An automatic code to extract tweets (and to produce the “Somewhere else” review)

[This article was first published on Freakonometrics » R-english, and kindly contributed to R-bloggers]. (You can report issue about the content on this page here)
Want to share your content on R-bloggers? click here if you have a blog, or here if you don't.

A few weeks ago, I ask in a post the (simple) question “dear reader, who are you?” just to know more about the readers of my blog. I found that extremely interesting (even if – to be honest – I was expecting more answers to start a more serious sociological study of the readers of my blog). And an interesting point was that a lot of readers of my blog come to read the “somewhere else” posts, which is a review of interesting posts and articles found on the internet. Those links I share actually come from my tweets. I have on my blog a backup of my tweets, and usually, that’s where I go if I want to find some article, or some graph, or some map I have in mind, that I’ve seen somewhere (but usually I can’t remember where). But most of the time, I feel bored, because there is nothing new: it is simply a copy and paste from my tweets.

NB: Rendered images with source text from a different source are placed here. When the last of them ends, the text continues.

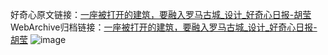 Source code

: 好奇心原文链接：[一座被打开的建筑，要融入罗马古城_设计_好奇心日报-胡莹](https://www.qdaily.com/articles/4400.html)
WebArchive归档链接：[一座被打开的建筑，要融入罗马古城_设计_好奇心日报-胡莹](http://web.archive.org/web/20190623155710/https://www.qdaily.com/articles/4400.html)
![image](http://ww3.sinaimg.cn/large/007d5XDply1g3vv73pfalj30u04vonnm) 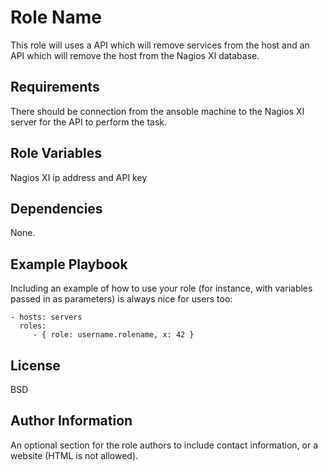 Role Name
=========

This role will uses a API which will remove services from the host and an API which will remove the host from the Nagios XI database.


Requirements
------------

There should be connection from the ansoble machine to the Nagios XI server for the API to perform the task.

Role Variables
--------------

Nagios XI ip  address and API key 

Dependencies
------------
None.

Example Playbook
----------------

Including an example of how to use your role (for instance, with variables passed in as parameters) is always nice for users too:

    - hosts: servers
      roles:
         - { role: username.rolename, x: 42 }

License
-------

BSD

Author Information
------------------

An optional section for the role authors to include contact information, or a website (HTML is not allowed).
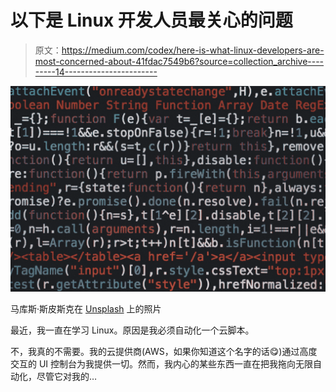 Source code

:# 以下是 Linux 开发人员最关心的问题

> 原文：<https://medium.com/codex/here-is-what-linux-developers-are-most-concerned-about-41fdac7549b6?source=collection_archive---------14----------------------->

![](img/73ba84853034ab70be97c1aa287fec28.png)

马库斯·斯皮斯克在 [Unsplash](https://unsplash.com?utm_source=medium&utm_medium=referral) 上的照片

最近，我一直在学习 Linux。原因是我必须自动化一个云脚本。

不，我真的不需要。我的云提供商(AWS，如果你知道这个名字的话😋)通过高度交互的 UI 控制台为我提供一切。然而，我内心的某些东西一直在把我拖向无限自动化，尽管它对我的… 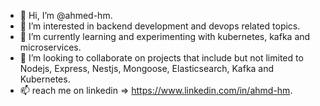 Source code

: - 👋 Hi, I’m @ahmed-hm.
- 👀 I’m interested in backend development and devops related topics.
- 🌱 I’m currently learning and experimenting with kubernetes, kafka and microservices.
- 💞️ I’m looking to collaborate on projects that include but not limited to Nodejs, Express, Nestjs, Mongoose, Elasticsearch, Kafka and Kubernetes.
- 📫 reach me on linkedin => https://www.linkedin.com/in/ahmd-hm.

And this afternoon @tomroud asked how those posts were written: was there an automatic procedure, or was I doing it manually? Until tonight, I was doing it manually. But because it was some kind of stupid challenge, I did try to produce a code that will generate a simple list of my tweets that I can use to produce a post.

Nevertheless, there are still two problems I cannot fix with a code:

  • in my “somewhere else” posts, there was a language distinction, with posts and articles in English first, and then those in French. Unfortunately, I could not find a function that detects the language of a tweet. I remember that we’ve been trying with @3wen to write such a code, but I could not find it… I guess @3wen had a first draft so if we can find it, I will upload it on my blog (or he will upload it on his)
  • in my posts, I include the picture, if any. This part will still be done manually because it is much more difficult (but I guess it is possible…)

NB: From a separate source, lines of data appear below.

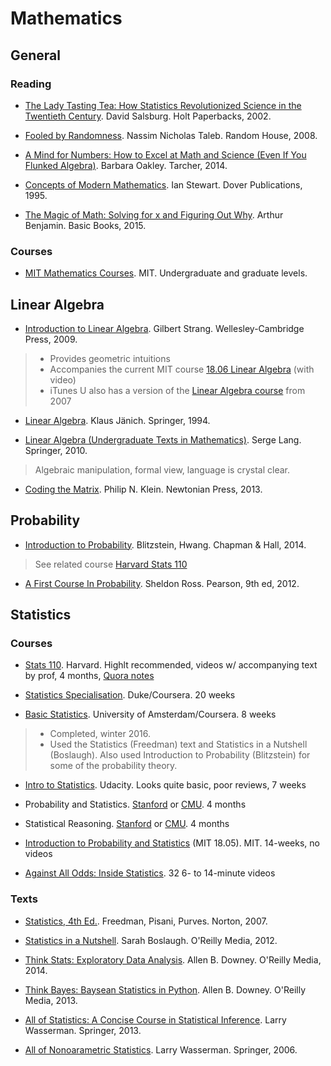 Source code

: # Mathematics

## General

### Reading

- [The Lady Tasting Tea: How Statistics Revolutionized Science in the Twentieth Century](http://www.amazon.ca/dp/0805071342). David Salsburg. Holt Paperbacks, 2002.

- [Fooled by Randomness](https://www.amazon.ca/Fooled-Randomness-Hidden-Markets-Incerto-ebook/dp/B001FA0W5W). Nassim Nicholas Taleb. Random House, 2008.

- [A Mind for Numbers: How to Excel at Math and Science (Even If You Flunked Algebra)](http://www.amazon.ca/dp/039916524X). Barbara Oakley. Tarcher, 2014.

- [Concepts of Modern Mathematics](http://www.amazon.ca/dp/0486284247). Ian Stewart. Dover Publications, 1995.

- [The Magic of Math: Solving for x and Figuring Out Why](http://www.amazon.ca/The-Magic-Math-Solving-Figuring/dp/0465054722). Arthur Benjamin. Basic Books, 2015.

### Courses

- [MIT Mathematics Courses](https://ocw.mit.edu/courses/mathematics/). MIT. Undergraduate and graduate levels.

## Linear Algebra

- [Introduction to Linear Algebra](http://math.mit.edu/~gs/linearalgebra/). Gilbert Strang. Wellesley-Cambridge Press, 2009.
> + Provides geometric intuitions
> + Accompanies the current MIT course [18.06 Linear Algebra](http://web.mit.edu/18.06/www/index.shtml) (with video)
> + iTunes U also has a version of the [Linear Algebra course](https://itunes.apple.com/us/itunes-u/linear-algebra/id354869137) from 2007

- [Linear Algebra](http://link.springer.com/book/10.1007%2F978-1-4612-4298-7). Klaus Jänich. Springer, 1994.

- [Linear Algebra (Undergraduate Texts in Mathematics)](https://books.google.de/books/about/Linear_Algebra.html?id=ZXqKcgAACAAJ). Serge Lang. Springer, 2010.
>  Algebraic manipulation, formal view, language is crystal clear.

- [Coding the Matrix](http://codingthematrix.com). Philip N. Klein. Newtonian Press, 2013.

## Probability

- [Introduction to Probability](https://www.amazon.de/Introduction-Probability-Chapman-Statistical-Science/dp/1466575573). Blitzstein, Hwang. Chapman & Hall, 2014.
> See related course [Harvard Stats 110](http://projects.iq.harvard.edu/stat110/home)

- [A First Course In Probability](https://www.amazon.com/First-Course-Probability-9th/dp/032179477X). Sheldon Ross. Pearson, 9th ed, 2012.

## Statistics

### Courses

- [Stats 110](http://stat110.net). Harvard. Highlt recommended, videos w/ accompanying text by prof, 4 months, [Quora notes](https://www.quora.com/topic/Harvard-Stat-110)

- [Statistics Specialisation](https://www.coursera.org/specializations/statistics). Duke/Coursera. 20 weeks

- [Basic Statistics](https://www.coursera.org/learn/basic-statistics). University of Amsterdam/Coursera. 8 weeks
> + Completed, winter 2016.
> + Used the Statistics (Freedman) text and Statistics in a Nutshell (Boslaugh). Also used Introduction to Probability (Blitzstein) for some of the probability theory.

- [Intro to Statistics](https://www.udacity.com/course/intro-to-statistics--st101). Udacity. Looks quite basic, poor reviews, 7 weeks

- Probability and Statistics. [Stanford](http://online.stanford.edu/course/probability-and-statistics-self-paced) or [CMU](http://oli.cmu.edu/courses/free-open/statistics-course-details). 4 months

- Statistical Reasoning. [Stanford](http://online.stanford.edu/course/statistical-reasoning-self-paced) or [CMU](http://oli.cmu.edu/courses/free-open/statistical-reasoning-course-details/). 4 months

- [Introduction to Probability and Statistics](https://ocw.mit.edu/courses/mathematics/18-05-introduction-to-probability-and-statistics-spring-2014/) (MIT 18.05). MIT. 14-weeks, no videos

- [Against All Odds: Inside Statistics](http://www.learner.org/resources/series65.html). 32 6- to 14-minute videos

### Texts

- [Statistics, 4th Ed.](https://www.amazon.com/Statistics-4th-David-Freedman/dp/0393929728). Freedman, Pisani, Purves. Norton, 2007.

- [Statistics in a Nutshell](http://shop.oreilly.com/product/0636920023074.do). Sarah Boslaugh. O'Reilly Media, 2012.

- [Think Stats: Exploratory Data Analysis](http://shop.oreilly.com/product/0636920034094.do). Allen B. Downey. O'Reilly Media, 2014.

- [Think Bayes: Baysean Statistics in Python](http://shop.oreilly.com/product/0636920030720.do). Allen B. Downey. O'Reilly Media, 2013.

- [All of Statistics: A Concise Course in Statistical Inference](http://www.stat.cmu.edu/~larry/all-of-statistics/). Larry Wasserman. Springer, 2013.

- [All of Nonoarametric Statistics](http://www.stat.cmu.edu/~larry/all-of-nonpar/). Larry Wasserman. Springer, 2006.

Now, before starting, we will need  functions from an old post, to convert twitter’s shorten url to real ones,

extraire <- function(entree,motif){
res <- regexec(motif,entree)
if(length(res[[1]])==2){
 debut <- (res[[1]])[2]
 fin <- debut+(attr(res[[1]],"match.length"))[2]-1
return(substr(entree,debut,fin))
}else return(NA)}
unshorten <- function(url){
uri <- getURL(url, header=TRUE, nobody=TRUE, followlocation=FALSE, 
cainfo = system.file("CurlSSL", "cacert.pem", package = "RCurl"))
res <- try(extraire(uri,"rnlocation: (.*?)rnserver"))
return(res)}

Now, let us consider the following code. The first step, of course, is to run some lines that will allow me to use Twitter's API,

require(twitteR)
reqURL <- "https://api.twitter.com/oauth/request_token"
accessURL <- "https://api.twitter.com/oauth/access_token"
authURL <- "https://api.twitter.com/oauth/authorize"
apiKey <- "yourAPIkey"
apiSecret <- "yourAPIsecret"

twitCred <- OAuthFactory$new(consumerKey=apiKey,consumerSecret=apiSecret,requestURL=reqURL,accessURL=accessURL,authURL=authURL)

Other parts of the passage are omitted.